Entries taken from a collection
=== Section Start ===

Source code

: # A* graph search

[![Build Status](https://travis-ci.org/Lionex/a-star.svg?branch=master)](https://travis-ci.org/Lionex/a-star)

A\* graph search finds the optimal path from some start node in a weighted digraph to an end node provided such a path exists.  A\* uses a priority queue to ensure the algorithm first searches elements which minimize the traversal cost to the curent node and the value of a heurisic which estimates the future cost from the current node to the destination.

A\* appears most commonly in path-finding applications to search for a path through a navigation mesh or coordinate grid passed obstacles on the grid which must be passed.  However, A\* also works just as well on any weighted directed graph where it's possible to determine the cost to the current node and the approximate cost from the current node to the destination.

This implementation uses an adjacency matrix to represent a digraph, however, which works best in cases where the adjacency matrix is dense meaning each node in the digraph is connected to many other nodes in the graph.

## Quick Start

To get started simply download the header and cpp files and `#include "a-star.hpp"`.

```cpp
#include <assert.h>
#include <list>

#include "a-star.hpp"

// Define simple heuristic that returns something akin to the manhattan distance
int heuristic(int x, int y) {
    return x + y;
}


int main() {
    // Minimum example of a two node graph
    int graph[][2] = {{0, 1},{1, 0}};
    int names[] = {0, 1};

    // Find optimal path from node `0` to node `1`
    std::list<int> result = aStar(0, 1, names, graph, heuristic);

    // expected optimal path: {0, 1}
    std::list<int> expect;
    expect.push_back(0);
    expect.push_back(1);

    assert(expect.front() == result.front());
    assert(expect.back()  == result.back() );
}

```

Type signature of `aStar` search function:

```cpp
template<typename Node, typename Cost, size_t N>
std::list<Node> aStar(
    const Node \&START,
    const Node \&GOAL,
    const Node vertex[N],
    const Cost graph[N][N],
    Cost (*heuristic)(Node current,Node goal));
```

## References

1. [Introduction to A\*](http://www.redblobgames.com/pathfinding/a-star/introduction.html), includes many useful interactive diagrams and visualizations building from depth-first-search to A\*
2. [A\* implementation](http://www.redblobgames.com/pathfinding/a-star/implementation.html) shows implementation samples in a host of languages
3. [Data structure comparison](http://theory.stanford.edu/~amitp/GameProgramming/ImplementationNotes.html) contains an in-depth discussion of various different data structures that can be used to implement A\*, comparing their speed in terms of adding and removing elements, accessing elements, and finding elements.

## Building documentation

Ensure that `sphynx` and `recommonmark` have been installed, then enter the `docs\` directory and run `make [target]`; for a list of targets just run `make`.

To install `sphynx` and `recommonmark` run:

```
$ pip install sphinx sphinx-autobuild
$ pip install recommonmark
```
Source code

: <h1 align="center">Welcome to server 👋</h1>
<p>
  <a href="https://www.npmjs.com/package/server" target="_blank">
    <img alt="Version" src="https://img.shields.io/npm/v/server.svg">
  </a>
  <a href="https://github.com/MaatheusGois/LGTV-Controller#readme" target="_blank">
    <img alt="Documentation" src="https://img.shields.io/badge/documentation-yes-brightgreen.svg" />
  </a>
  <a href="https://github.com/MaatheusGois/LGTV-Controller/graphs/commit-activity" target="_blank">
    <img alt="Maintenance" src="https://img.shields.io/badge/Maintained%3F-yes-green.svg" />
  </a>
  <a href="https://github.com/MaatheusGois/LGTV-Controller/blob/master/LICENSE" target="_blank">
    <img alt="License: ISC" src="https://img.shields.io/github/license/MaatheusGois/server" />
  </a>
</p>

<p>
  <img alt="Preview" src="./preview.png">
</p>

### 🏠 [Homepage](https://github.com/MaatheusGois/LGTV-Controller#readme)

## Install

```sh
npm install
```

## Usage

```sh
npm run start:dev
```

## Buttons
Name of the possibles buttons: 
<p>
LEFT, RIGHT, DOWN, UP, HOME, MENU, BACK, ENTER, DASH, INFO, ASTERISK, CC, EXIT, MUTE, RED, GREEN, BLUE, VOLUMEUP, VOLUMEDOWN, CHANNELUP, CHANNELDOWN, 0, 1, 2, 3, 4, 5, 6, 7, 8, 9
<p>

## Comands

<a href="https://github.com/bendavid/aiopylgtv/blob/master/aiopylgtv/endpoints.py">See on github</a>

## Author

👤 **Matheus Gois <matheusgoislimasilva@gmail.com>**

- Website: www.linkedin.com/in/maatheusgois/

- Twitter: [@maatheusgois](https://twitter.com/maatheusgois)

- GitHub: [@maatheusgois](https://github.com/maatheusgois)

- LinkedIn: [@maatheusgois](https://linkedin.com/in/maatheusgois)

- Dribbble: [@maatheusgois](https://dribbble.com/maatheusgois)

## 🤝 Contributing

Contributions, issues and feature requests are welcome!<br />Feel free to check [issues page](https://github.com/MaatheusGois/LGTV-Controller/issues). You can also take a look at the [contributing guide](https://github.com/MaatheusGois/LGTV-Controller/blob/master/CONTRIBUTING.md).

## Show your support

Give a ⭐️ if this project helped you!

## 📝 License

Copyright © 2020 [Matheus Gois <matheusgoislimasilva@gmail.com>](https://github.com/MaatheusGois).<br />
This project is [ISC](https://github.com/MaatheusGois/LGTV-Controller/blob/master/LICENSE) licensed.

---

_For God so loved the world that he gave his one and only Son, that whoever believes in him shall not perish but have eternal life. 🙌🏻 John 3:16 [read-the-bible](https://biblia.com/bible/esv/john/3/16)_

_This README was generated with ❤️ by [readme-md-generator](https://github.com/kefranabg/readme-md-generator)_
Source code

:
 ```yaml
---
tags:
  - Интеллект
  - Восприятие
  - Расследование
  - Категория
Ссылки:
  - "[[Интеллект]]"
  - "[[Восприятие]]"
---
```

=== Section End ===

◆ TRY IT: Lines with the word "assert": copy each one from the data above.

◆ TASK ANSWER:
#include <assert.h>
    assert(expect.front() == result.front());
    assert(expect.back()  == result.back() );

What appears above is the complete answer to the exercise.